I wake up every single day thinking it's August 10th, 2010. I wake up every single day and make sure I give my best friend a tight hug. I tell her that I like her new hair style, and she thanks me with a smile. She literally did the most drastic thing ever: she cut all of her hair to her shoulders and bleached it blonde. How she obtained this new hair style overnight and without me knowing is quite a conversation. My plan for the day is to go to RCA Records and work on recording a new song. Whatever happens after that is spontaneous. On August 10th, 2010, I never made it to RCA. I never recorded my new song. I live every single day the exact same way. Most of my days are wonderful; I carry on like nothing has happened. Then, there are some days where I discover something that will turn my world upside down... but only for twenty-four hours before my slate is wiped clean and I start my next day, thinking it is August 10th, 2010. Every day is a new day. Literally.
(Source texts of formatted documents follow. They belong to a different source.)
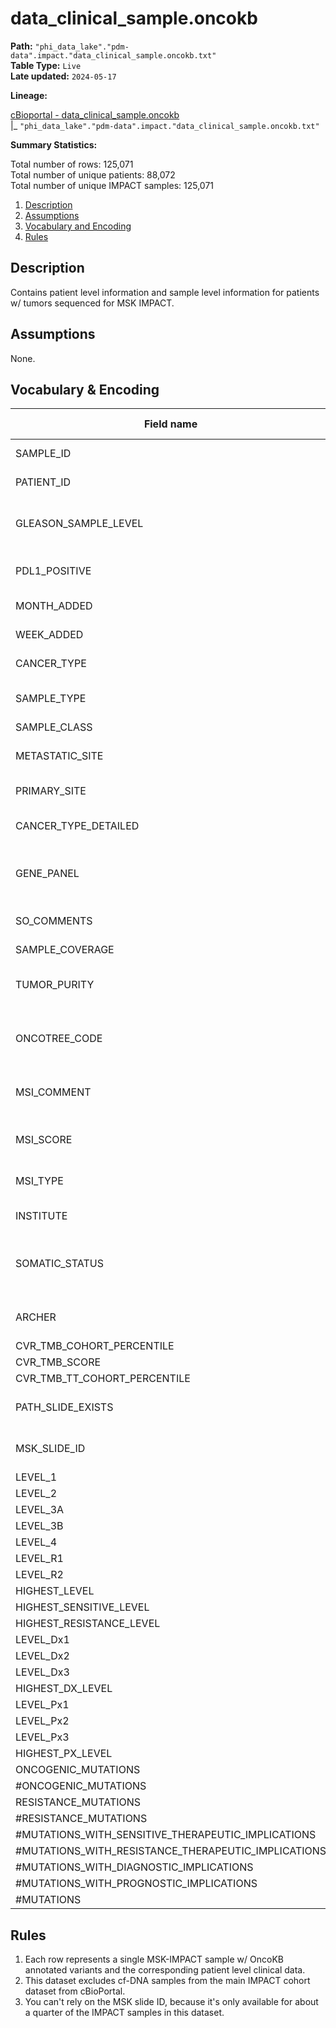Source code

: # data_clinical_sample.oncokb

<b>Path:</b> `"phi_data_lake"."pdm-data".impact."data_clinical_sample.oncokb.txt"` <br/>
<b>Table Type:</b> `Live` <br/>
<b>Late updated:</b> `2024-05-17` <br/>

<b>Lineage:</b> 

[cBioportal - data_clinical_sample.oncokb](https://github.mskcc.org/cdsi/oncokb-annotated-msk-impact/blob/main/data_clinical_sample.oncokb.txt.gz) <br/>
|_ `"phi_data_lake"."pdm-data".impact."data_clinical_sample.oncokb.txt"` <br/>

<b>Summary Statistics:</b>

Total number of rows: 125,071 <br/>
Total number of unique patients: 88,072 <br/>
Total number of unique IMPACT samples: 125,071 <br/>


1. [Description](#description)
2. [Assumptions](#assumptions)
3. [Vocabulary and Encoding](#vocabulary)
3. [Rules](#rules)


## Description <a name="description"></a>

Contains patient level information and sample level information for patients w/ tumors sequenced for MSK IMPACT.

## Assumptions <a name="assumptions"></a>

None. 

## Vocabulary & Encoding <a name="vocabulary"></a>

| **Field name** | **Description** | **Field Type** | **Encoding** |
|---|---|---|---|
| SAMPLE_ID | The IMPACT sample ID | string | |
| PATIENT_ID | The patient's DMP_ID | string | |
| GLEASON_SAMPLE_LEVEL | Gleason score reported on sample| string | integer 0 to 9 |
| PDL1_POSITIVE | Was sample labelled PD-L1 positive? | string | 'Yes', 'No', or empty string |
| MONTH_ADDED | Month added to cBioPortal | string | YYYY/MM |
| WEEK_ADDED | Week added to cBioPortal | string | YYYY 'Wk.' # |
| CANCER_TYPE | General cancer type | string | |
| SAMPLE_TYPE | Is sample primary of metastatic? | string | Primary, Metastasis |
| SAMPLE_CLASS | | string | |
| METASTATIC_SITE | Location of metastatic site | string | |
| PRIMARY_SITE | Location of primary site | string | |
| CANCER_TYPE_DETAILED | Specific cancer subtype | string | |
| GENE_PANEL | The IMPACT gene panel that was used | string | IMPACT341, IMPACT410, etc.|
| SO_COMMENTS | Physician sign-out comments | | |
| SAMPLE_COVERAGE | | | |
| TUMOR_PURITY | Proportion of cancer cells in tissue sample | string | |
| ONCOTREE_CODE | The OncoTree cancer-type code | string | |
| MSI_COMMENT | Microsatellite Instability (MSI) comment | string | |
| MSI_SCORE | Microsatellite Instability (MSI) score | string | |
| MSI_TYPE | Microsatellite Instability (MSI) type | string | Stable, Instable, or Indeterminate |
| INSTITUTE | Institute source | string | MSKCC, etc. |
| SOMATIC_STATUS | Is there a matched somatic sample for comparison? | string | Matched, Unmatched |
| ARCHER | Was MSK-ARCHER test performed? | string | YES, NO |
| CVR_TMB_COHORT_PERCENTILE | | | |
| CVR_TMB_SCORE | | | |
| CVR_TMB_TT_COHORT_PERCENTILE | | | |
| PATH_SLIDE_EXISTS | Is there a pathology slide ID? | string | YES, NO |
| MSK_SLIDE_ID | Matching pathology slide ID | string | |
| LEVEL_1 | | | |
| LEVEL_2 | | | |
| LEVEL_3A | | | |
| LEVEL_3B | | | |
| LEVEL_4 | | | |
| LEVEL_R1 | | | |
| LEVEL_R2 | | | |
| HIGHEST_LEVEL | | | |
| HIGHEST_SENSITIVE_LEVEL | | | |
| HIGHEST_RESISTANCE_LEVEL | | | |
| LEVEL_Dx1 | | | |
| LEVEL_Dx2 | | | |
| LEVEL_Dx3 | | | |
| HIGHEST_DX_LEVEL | | | |
| LEVEL_Px1 | | | |
| LEVEL_Px2 | | | |
| LEVEL_Px3 | | | |
| HIGHEST_PX_LEVEL | | | |
| ONCOGENIC_MUTATIONS | | | |
| #ONCOGENIC_MUTATIONS | | | |
| RESISTANCE_MUTATIONS | | | |
| #RESISTANCE_MUTATIONS | | | |
| #MUTATIONS_WITH_SENSITIVE_THERAPEUTIC_IMPLICATIONS | | | |
| #MUTATIONS_WITH_RESISTANCE_THERAPEUTIC_IMPLICATIONS | | | |
| #MUTATIONS_WITH_DIAGNOSTIC_IMPLICATIONS | | | |
| #MUTATIONS_WITH_PROGNOSTIC_IMPLICATIONS | | | |
| #MUTATIONS | | | |

## Rules <a name="rules"></a>

1. Each row represents a single MSK-IMPACT sample w/ OncoKB annotated variants and the corresponding patient level clinical data.
2. This dataset excludes cf-DNA samples from the main IMPACT cohort dataset from cBioPortal.
3. You can't rely on the MSK slide ID, because it's only available for about a quarter of the IMPACT samples in this dataset.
Two days before the accident I made it a goal to take a photo a day with my Polaroid that Kirstin's mother gave me. I am forever grateful for this, because now I have photos as documentation of every single day that I miss. Whenever I realize my current... situation... I'll write a journal entry and attach the photo I took that day. I want to remember as many things as I can. These photos contain a story that I'll constantly tell myself every single day. Seeing pictures makes it feel more real to me.

My name is Scott Hoying, and this journal contains every single day that I wake up and realize my life is repetitive. It reminds me of how some days I can go through great depression, but wake up the next morning feeling completely fine, lest I forget.